[Rendered images with source text]:
####################

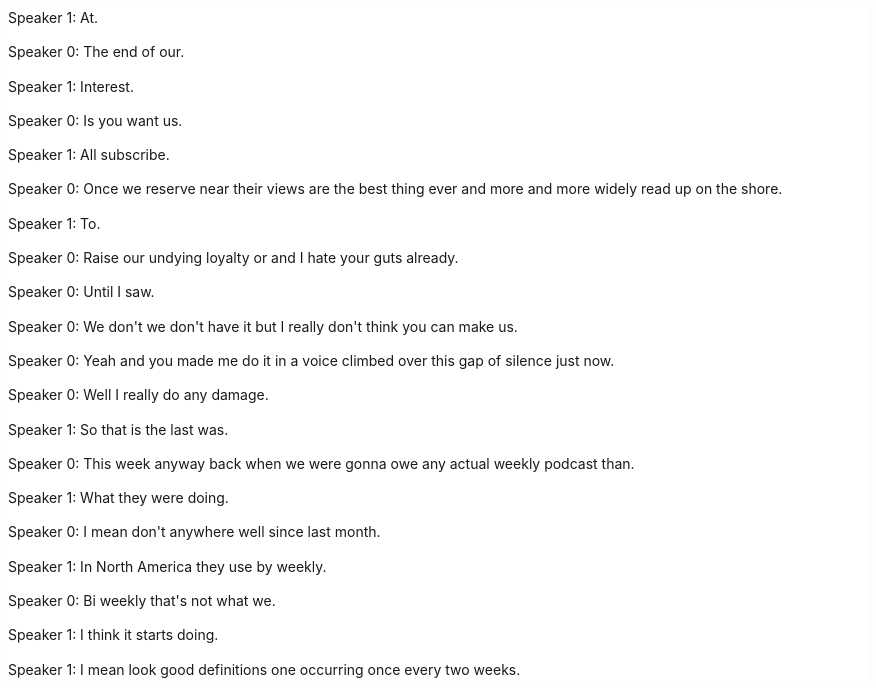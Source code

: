 Speaker 1:
    At.

Speaker 0:
    The end of our.

Speaker 1:
    Interest.

Speaker 0:
    Is you want us.

Speaker 1:
    All subscribe.

Speaker 0:
    Once we reserve near their views are the best thing ever and more and more widely read up on the shore.

Speaker 1:
    To.

Speaker 0:
    Raise our undying loyalty or and I hate your guts already.

Speaker 0:
    Until I saw.

Speaker 0:
    We don't we don't have it but I really don't think you can make us.

Speaker 0:
    Yeah and you made me do it in a voice climbed over this gap of silence just now.

Speaker 0:
    Well I really do any damage.

Speaker 1:
    So that is the last was.

Speaker 0:
    This week anyway back when we were gonna owe any actual weekly podcast than.

Speaker 1:
    What they were doing.

Speaker 0:
    I mean don't anywhere well since last month.

Speaker 1:
    In North America they use by weekly.

Speaker 0:
    Bi weekly that's not what we.

Speaker 1:
    I think it starts doing.

Speaker 1:
    I mean look good definitions one occurring once every two weeks.
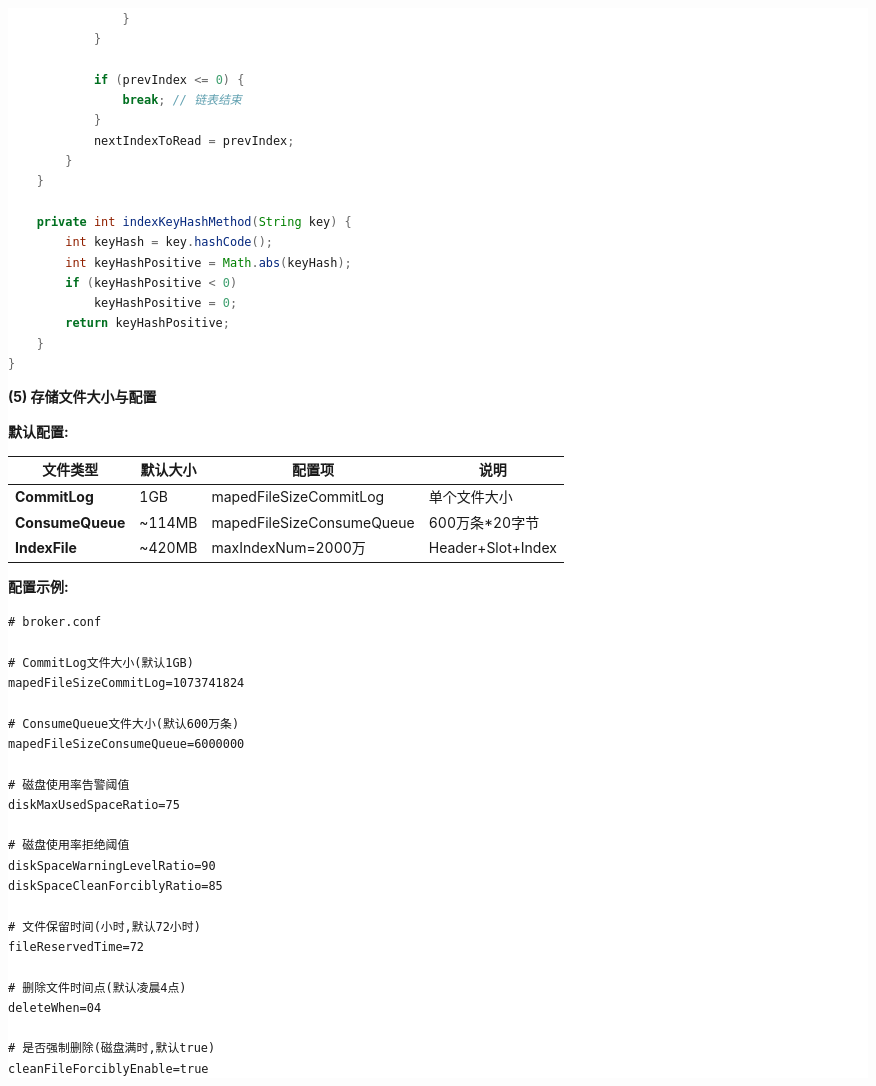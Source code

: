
 ```java
                }
            }

            if (prevIndex <= 0) {
                break; // 链表结束
            }
            nextIndexToRead = prevIndex;
        }
    }

    private int indexKeyHashMethod(String key) {
        int keyHash = key.hashCode();
        int keyHashPositive = Math.abs(keyHash);
        if (keyHashPositive < 0)
            keyHashPositive = 0;
        return keyHashPositive;
    }
}
```

**(5) 存储文件大小与配置**

**默认配置:**

| 文件类型 | 默认大小 | 配置项 | 说明 |
|---------|---------|--------|------|
| **CommitLog** | 1GB | mapedFileSizeCommitLog | 单个文件大小 |
| **ConsumeQueue** | ~114MB | mapedFileSizeConsumeQueue | 600万条*20字节 |
| **IndexFile** | ~420MB | maxIndexNum=2000万 | Header+Slot+Index |

**配置示例:**

```properties
# broker.conf

# CommitLog文件大小(默认1GB)
mapedFileSizeCommitLog=1073741824

# ConsumeQueue文件大小(默认600万条)
mapedFileSizeConsumeQueue=6000000

# 磁盘使用率告警阈值
diskMaxUsedSpaceRatio=75

# 磁盘使用率拒绝阈值
diskSpaceWarningLevelRatio=90
diskSpaceCleanForciblyRatio=85

# 文件保留时间(小时,默认72小时)
fileReservedTime=72

# 删除文件时间点(默认凌晨4点)
deleteWhen=04

# 是否强制删除(磁盘满时,默认true)
cleanFileForciblyEnable=true
```

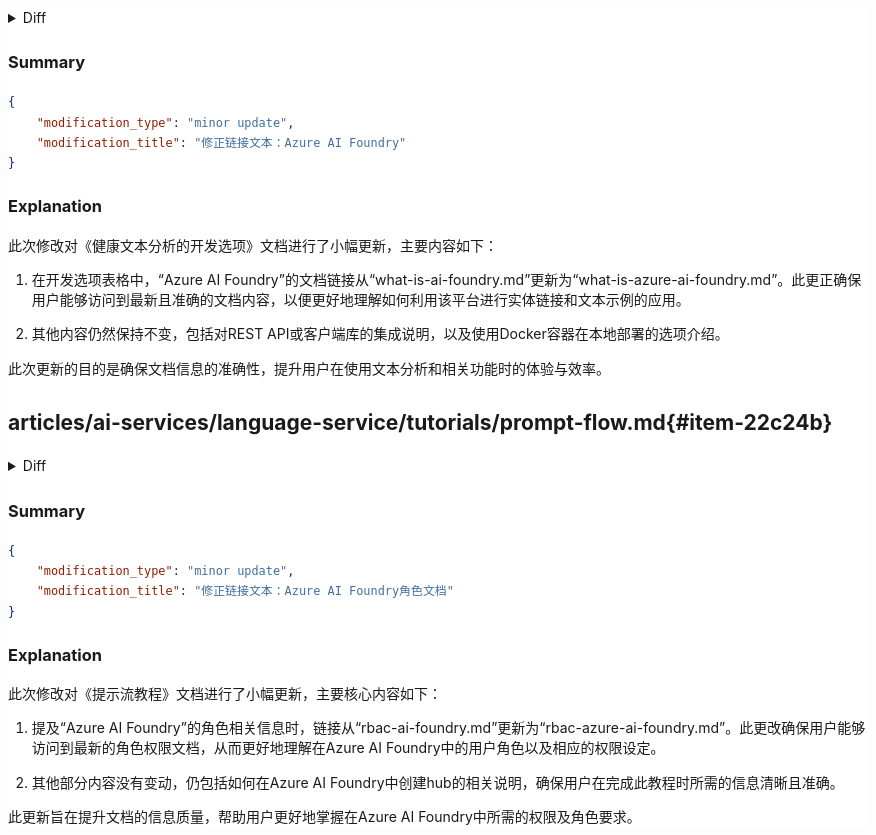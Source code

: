 <details><summary>Diff</summary></details>

### Summary

```json
{
    "modification_type": "minor update",
    "modification_title": "修正链接文本：Azure AI Foundry"
}
```

### Explanation
此次修改对《健康文本分析的开发选项》文档进行了小幅更新，主要内容如下：

1. 在开发选项表格中，“Azure AI Foundry”的文档链接从“what-is-ai-foundry.md”更新为“what-is-azure-ai-foundry.md”。此更正确保用户能够访问到最新且准确的文档内容，以便更好地理解如何利用该平台进行实体链接和文本示例的应用。

2. 其他内容仍然保持不变，包括对REST API或客户端库的集成说明，以及使用Docker容器在本地部署的选项介绍。

此次更新的目的是确保文档信息的准确性，提升用户在使用文本分析和相关功能时的体验与效率。

## articles/ai-services/language-service/tutorials/prompt-flow.md{#item-22c24b}

<details><summary>Diff</summary></details>

### Summary

```json
{
    "modification_type": "minor update",
    "modification_title": "修正链接文本：Azure AI Foundry角色文档"
}
```

### Explanation
此次修改对《提示流教程》文档进行了小幅更新，主要核心内容如下：

1. 提及“Azure AI Foundry”的角色相关信息时，链接从“rbac-ai-foundry.md”更新为“rbac-azure-ai-foundry.md”。此更改确保用户能够访问到最新的角色权限文档，从而更好地理解在Azure AI Foundry中的用户角色以及相应的权限设定。

2. 其他部分内容没有变动，仍包括如何在Azure AI Foundry中创建hub的相关说明，确保用户在完成此教程时所需的信息清晰且准确。

此更新旨在提升文档的信息质量，帮助用户更好地掌握在Azure AI Foundry中所需的权限及角色要求。


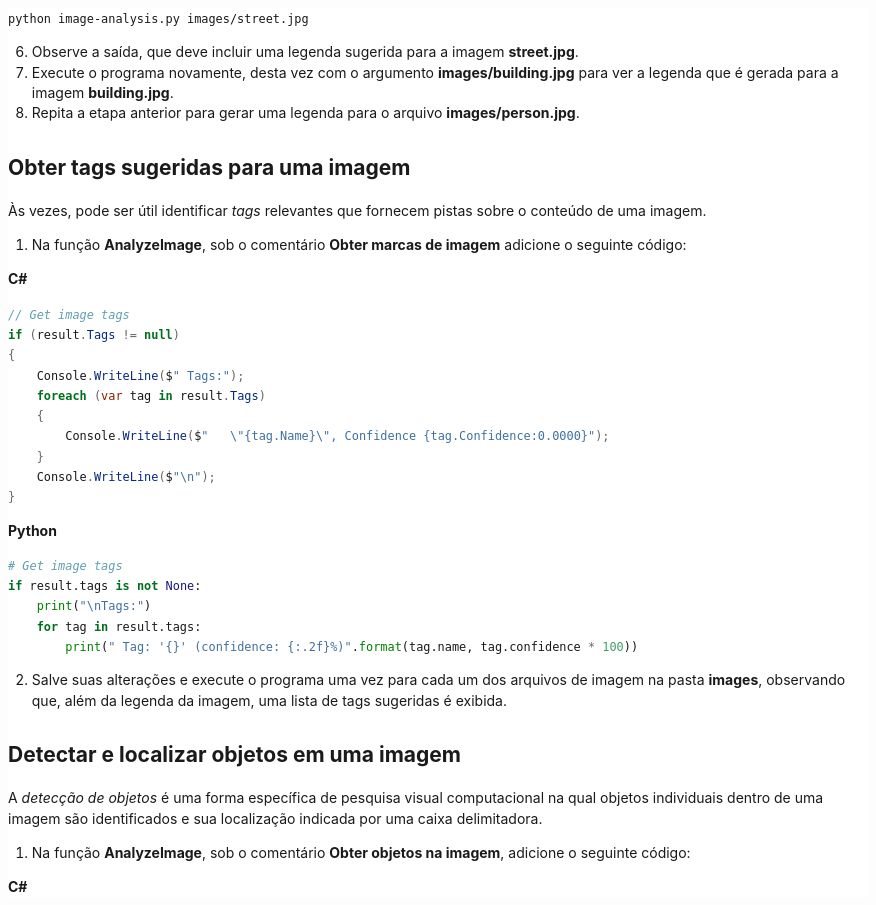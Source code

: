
 ```
python image-analysis.py images/street.jpg
```
    
6. Observe a saída, que deve incluir uma legenda sugerida para a imagem **street.jpg**.
7. Execute o programa novamente, desta vez com o argumento **images/building.jpg** para ver a legenda que é gerada para a imagem **building.jpg**.
8. Repita a etapa anterior para gerar uma legenda para o arquivo **images/person.jpg**.

## Obter tags sugeridas para uma imagem

Às vezes, pode ser útil identificar *tags* relevantes que fornecem pistas sobre o conteúdo de uma imagem.

1. Na função **AnalyzeImage**, sob o comentário **Obter marcas de imagem** adicione o seguinte código:

**C#**

```C#
// Get image tags
if (result.Tags != null)
{
    Console.WriteLine($" Tags:");
    foreach (var tag in result.Tags)
    {
        Console.WriteLine($"   \"{tag.Name}\", Confidence {tag.Confidence:0.0000}");
    }
    Console.WriteLine($"\n");
}
```

**Python**

```Python
# Get image tags
if result.tags is not None:
    print("\nTags:")
    for tag in result.tags:
        print(" Tag: '{}' (confidence: {:.2f}%)".format(tag.name, tag.confidence * 100))
```

2. Salve suas alterações e execute o programa uma vez para cada um dos arquivos de imagem na pasta **images**, observando que, além da legenda da imagem, uma lista de tags sugeridas é exibida.

## Detectar e localizar objetos em uma imagem

A *detecção de objetos* é uma forma específica de pesquisa visual computacional na qual objetos individuais dentro de uma imagem são identificados e sua localização indicada por uma caixa delimitadora.

1. Na função **AnalyzeImage**, sob o comentário **Obter objetos na imagem**, adicione o seguinte código:

**C#**
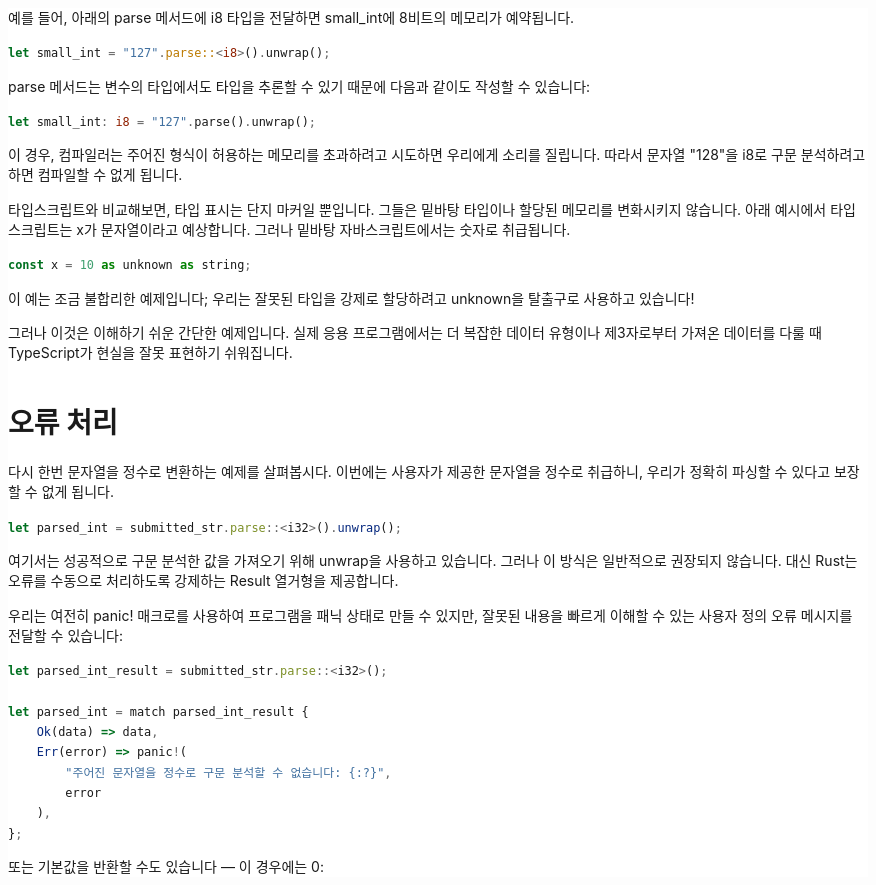 예를 들어, 아래의 parse 메서드에 i8 타입을 전달하면 small_int에 8비트의 메모리가 예약됩니다.

```rust
let small_int = "127".parse::<i8>().unwrap();
```

parse 메서드는 변수의 타입에서도 타입을 추론할 수 있기 때문에 다음과 같이도 작성할 수 있습니다:

```rust
let small_int: i8 = "127".parse().unwrap();
```



이 경우, 컴파일러는 주어진 형식이 허용하는 메모리를 초과하려고 시도하면 우리에게 소리를 질립니다. 따라서 문자열 "128"을 i8로 구문 분석하려고 하면 컴파일할 수 없게 됩니다.

타입스크립트와 비교해보면, 타입 표시는 단지 마커일 뿐입니다. 그들은 밑바탕 타입이나 할당된 메모리를 변화시키지 않습니다. 아래 예시에서 타입스크립트는 x가 문자열이라고 예상합니다. 그러나 밑바탕 자바스크립트에서는 숫자로 취급됩니다.

```js
const x = 10 as unknown as string;
```

이 예는 조금 불합리한 예제입니다; 우리는 잘못된 타입을 강제로 할당하려고 unknown을 탈출구로 사용하고 있습니다!



그러나 이것은 이해하기 쉬운 간단한 예제입니다. 실제 응용 프로그램에서는 더 복잡한 데이터 유형이나 제3자로부터 가져온 데이터를 다룰 때 TypeScript가 현실을 잘못 표현하기 쉬워집니다.

# 오류 처리

다시 한번 문자열을 정수로 변환하는 예제를 살펴봅시다. 이번에는 사용자가 제공한 문자열을 정수로 취급하니, 우리가 정확히 파싱할 수 있다고 보장할 수 없게 됩니다.

```js
let parsed_int = submitted_str.parse::<i32>().unwrap();
```



여기서는 성공적으로 구문 분석한 값을 가져오기 위해 unwrap을 사용하고 있습니다. 그러나 이 방식은 일반적으로 권장되지 않습니다. 대신 Rust는 오류를 수동으로 처리하도록 강제하는 Result 열거형을 제공합니다.

우리는 여전히 panic! 매크로를 사용하여 프로그램을 패닉 상태로 만들 수 있지만, 잘못된 내용을 빠르게 이해할 수 있는 사용자 정의 오류 메시지를 전달할 수 있습니다:

```js
let parsed_int_result = submitted_str.parse::<i32>();

let parsed_int = match parsed_int_result {
    Ok(data) => data,
    Err(error) => panic!(
        "주어진 문자열을 정수로 구문 분석할 수 없습니다: {:?}",
        error
    ),
};
```

또는 기본값을 반환할 수도 있습니다 — 이 경우에는 0:


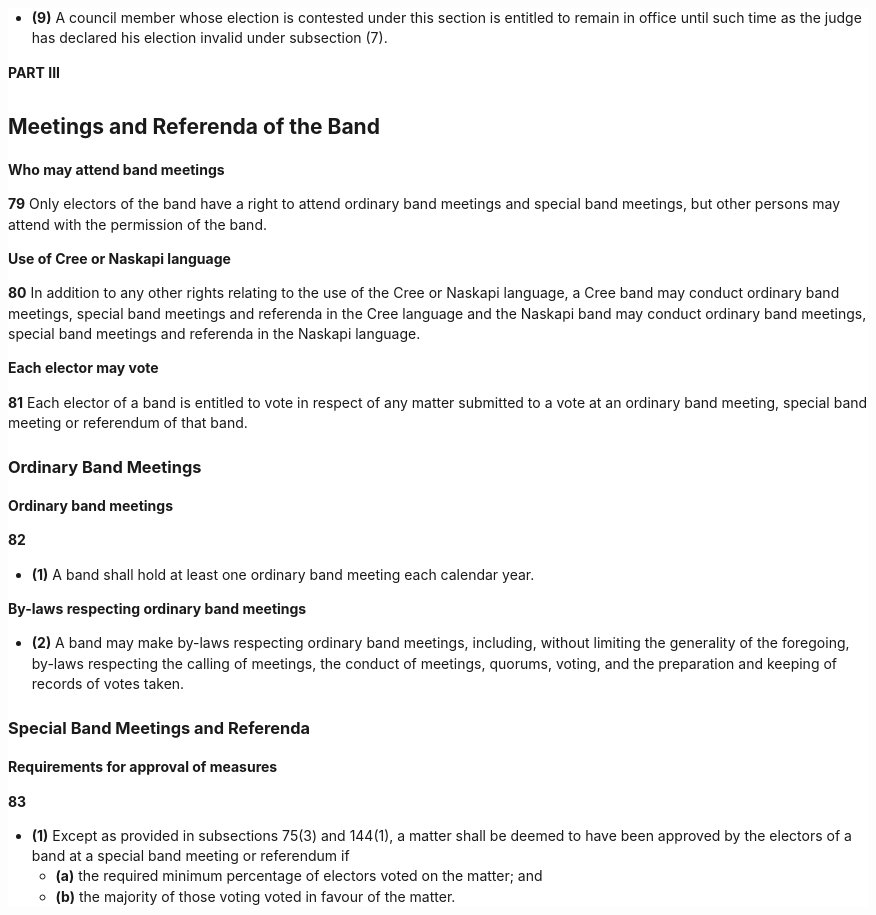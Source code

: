 - **(9)** A council member whose election is contested under this section is entitled to remain in office until such time as the judge has declared his election invalid under subsection (7).




**PART III** 
## Meetings and Referenda of the Band



**Who may attend band meetings**

**79** Only electors of the band have a right to attend ordinary band meetings and special band meetings, but other persons may attend with the permission of the band.




**Use of Cree or Naskapi language**

**80** In addition to any other rights relating to the use of the Cree or Naskapi language, a Cree band may conduct ordinary band meetings, special band meetings and referenda in the Cree language and the Naskapi band may conduct ordinary band meetings, special band meetings and referenda in the Naskapi language.




**Each elector may vote**

**81** Each elector of a band is entitled to vote in respect of any matter submitted to a vote at an ordinary band meeting, special band meeting or referendum of that band.




### Ordinary Band Meetings



**Ordinary band meetings**

**82** 

- **(1)** A band shall hold at least one ordinary band meeting each calendar year.

**By-laws respecting ordinary band meetings**

- **(2)** A band may make by-laws respecting ordinary band meetings, including, without limiting the generality of the foregoing, by-laws respecting the calling of meetings, the conduct of meetings, quorums, voting, and the preparation and keeping of records of votes taken.




### Special Band Meetings and Referenda



**Requirements for approval of measures**

**83** 

- **(1)** Except as provided in subsections 75(3) and 144(1), a matter shall be deemed to have been approved by the electors of a band at a special band meeting or referendum if
	- **(a)** the required minimum percentage of electors voted on the matter; and
	- **(b)** the majority of those voting voted in favour of the matter.
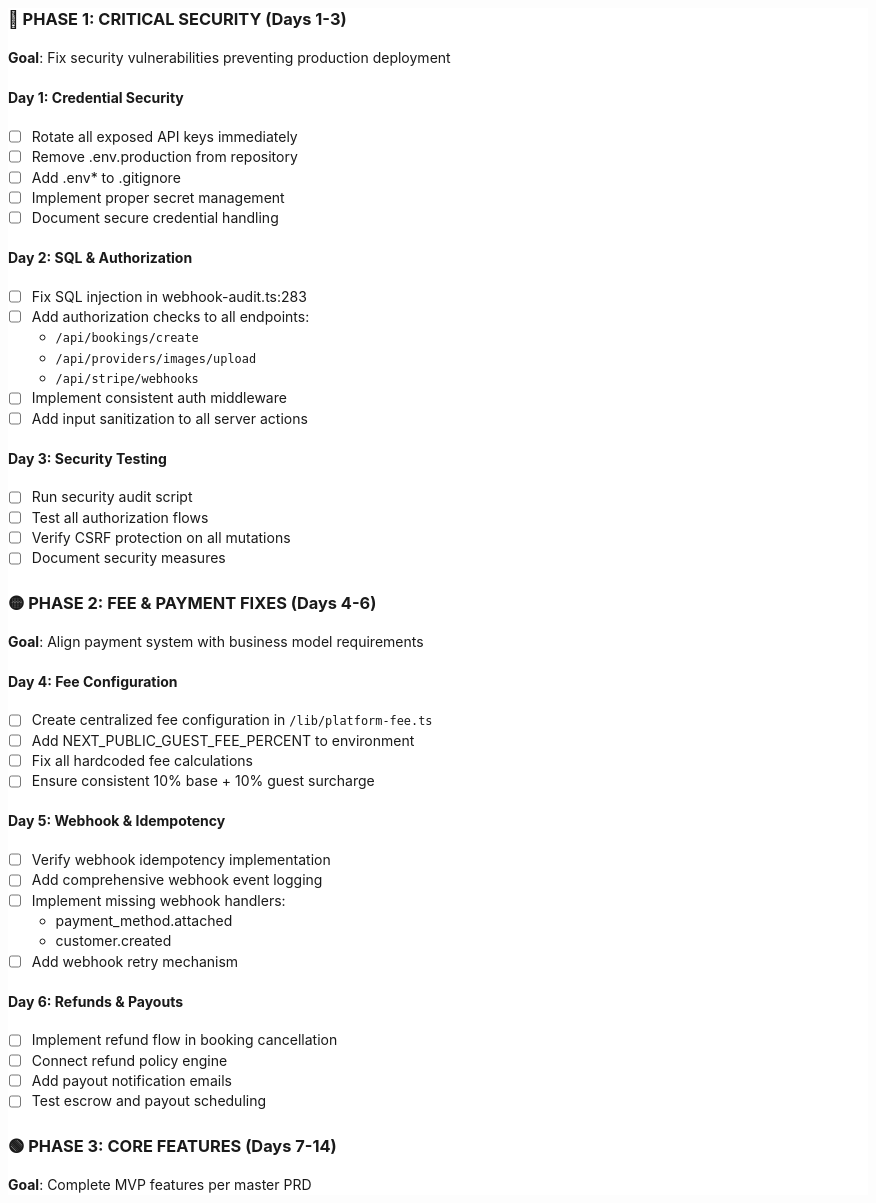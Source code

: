 ### 🔴 PHASE 1: CRITICAL SECURITY (Days 1-3)
**Goal**: Fix security vulnerabilities preventing production deployment

#### Day 1: Credential Security
- [ ] Rotate all exposed API keys immediately
- [ ] Remove .env.production from repository
- [ ] Add .env* to .gitignore
- [ ] Implement proper secret management
- [ ] Document secure credential handling

#### Day 2: SQL & Authorization
- [ ] Fix SQL injection in webhook-audit.ts:283
- [ ] Add authorization checks to all endpoints:
  - `/api/bookings/create`
  - `/api/providers/images/upload`
  - `/api/stripe/webhooks`
- [ ] Implement consistent auth middleware
- [ ] Add input sanitization to all server actions

#### Day 3: Security Testing
- [ ] Run security audit script
- [ ] Test all authorization flows
- [ ] Verify CSRF protection on all mutations
- [ ] Document security measures

### 🟡 PHASE 2: FEE & PAYMENT FIXES (Days 4-6)
**Goal**: Align payment system with business model requirements

#### Day 4: Fee Configuration
- [ ] Create centralized fee configuration in `/lib/platform-fee.ts`
- [ ] Add NEXT_PUBLIC_GUEST_FEE_PERCENT to environment
- [ ] Fix all hardcoded fee calculations
- [ ] Ensure consistent 10% base + 10% guest surcharge

#### Day 5: Webhook & Idempotency
- [ ] Verify webhook idempotency implementation
- [ ] Add comprehensive webhook event logging
- [ ] Implement missing webhook handlers:
  - payment_method.attached
  - customer.created
- [ ] Add webhook retry mechanism

#### Day 6: Refunds & Payouts
- [ ] Implement refund flow in booking cancellation
- [ ] Connect refund policy engine
- [ ] Add payout notification emails
- [ ] Test escrow and payout scheduling

### 🟢 PHASE 3: CORE FEATURES (Days 7-14)
**Goal**: Complete MVP features per master PRD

####################

[Exercise description]:
Each line of the entries above that contains "conduct" is to be copied.

[Task result]:
**80** In addition to any other rights relating to the use of the Cree or Naskapi language, a Cree band may conduct ordinary band meetings, special band meetings and referenda in the Cree language and the Naskapi band may conduct ordinary band meetings, special band meetings and referenda in the Naskapi language.
- **(2)** A band may make by-laws respecting ordinary band meetings, including, without limiting the generality of the foregoing, by-laws respecting the calling of meetings, the conduct of meetings, quorums, voting, and the preparation and keeping of records of votes taken.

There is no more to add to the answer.